Parlamento: passa l’emendamento della maggioranza per ridurre il potere dei politici sulla stampa

I funzionari pubblici, come il Presidente, i deputati, i Ministri, i Sindaci o i presidenti e i vice dei partiti politici avranno un limitato diritto di replica nei media a partire da luglio, in quanto il Parlamento ha approvato ieri l’emendamento alla Legge sulla Stampa. Secondo la nuova versione della legge, le persone interessate non avranno più il diritto di chiedere una compensazione finanziaria se una correzione non viene pubblicata, sia essa una risposta o una pubblicazione aggiuntiva. Attualmente, la compensazione finanziaria può variare da 1.660 a 4.980 euro, a seconda della decisione presa dalla Corte. Una volta che la modifica entrerà in vigore, il giudice potrà soltanto decidere se la risposta merita la pubblicazione oppure no.
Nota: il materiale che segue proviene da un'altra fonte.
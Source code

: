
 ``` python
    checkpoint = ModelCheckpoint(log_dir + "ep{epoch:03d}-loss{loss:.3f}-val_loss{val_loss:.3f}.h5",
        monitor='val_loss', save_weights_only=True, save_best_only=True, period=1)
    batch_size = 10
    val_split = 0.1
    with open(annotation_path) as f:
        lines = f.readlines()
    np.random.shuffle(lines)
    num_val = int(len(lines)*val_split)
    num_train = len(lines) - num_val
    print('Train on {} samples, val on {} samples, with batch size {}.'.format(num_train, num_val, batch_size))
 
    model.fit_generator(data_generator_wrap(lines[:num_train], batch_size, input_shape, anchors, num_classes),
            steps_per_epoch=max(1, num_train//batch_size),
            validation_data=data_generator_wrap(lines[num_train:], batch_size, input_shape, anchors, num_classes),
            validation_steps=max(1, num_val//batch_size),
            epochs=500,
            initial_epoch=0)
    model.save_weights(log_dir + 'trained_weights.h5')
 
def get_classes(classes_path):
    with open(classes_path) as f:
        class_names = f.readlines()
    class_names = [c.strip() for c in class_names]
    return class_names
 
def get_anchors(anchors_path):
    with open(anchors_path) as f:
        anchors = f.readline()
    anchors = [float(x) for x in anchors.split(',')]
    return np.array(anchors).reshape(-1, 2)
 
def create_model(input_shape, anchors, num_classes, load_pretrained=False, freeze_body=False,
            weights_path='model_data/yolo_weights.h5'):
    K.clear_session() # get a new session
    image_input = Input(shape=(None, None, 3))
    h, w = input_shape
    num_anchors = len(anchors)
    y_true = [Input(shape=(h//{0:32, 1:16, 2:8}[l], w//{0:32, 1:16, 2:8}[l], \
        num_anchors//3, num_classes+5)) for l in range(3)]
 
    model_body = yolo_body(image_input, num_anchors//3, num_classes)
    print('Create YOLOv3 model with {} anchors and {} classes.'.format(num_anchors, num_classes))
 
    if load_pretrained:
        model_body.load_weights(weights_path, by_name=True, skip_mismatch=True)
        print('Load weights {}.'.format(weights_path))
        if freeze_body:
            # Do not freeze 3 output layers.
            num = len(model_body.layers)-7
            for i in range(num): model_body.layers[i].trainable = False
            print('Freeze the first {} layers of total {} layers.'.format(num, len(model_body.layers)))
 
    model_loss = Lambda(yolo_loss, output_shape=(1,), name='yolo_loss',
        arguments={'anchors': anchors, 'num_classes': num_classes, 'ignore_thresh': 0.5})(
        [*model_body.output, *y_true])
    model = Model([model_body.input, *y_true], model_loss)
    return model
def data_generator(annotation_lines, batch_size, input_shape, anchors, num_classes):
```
La risposta non dovrà più essere pubblicata nella stessa posizione e con lo stesso carattere di stampa del testo originale, ma potrà essere piazzata in una posizione distinta, chiaramente indicata.

Secondo il Ministro della Cultura Daniel Krajcer (Libertà e Solidarietà/ SaS), questo è solo un «piccolo»emendamento, che ha l’obiettivo di aggiustare proprio alcuni dei punti più ostili della Legge sulla Stampa che fu approvata dal Governo di Robert Fico nel 2008.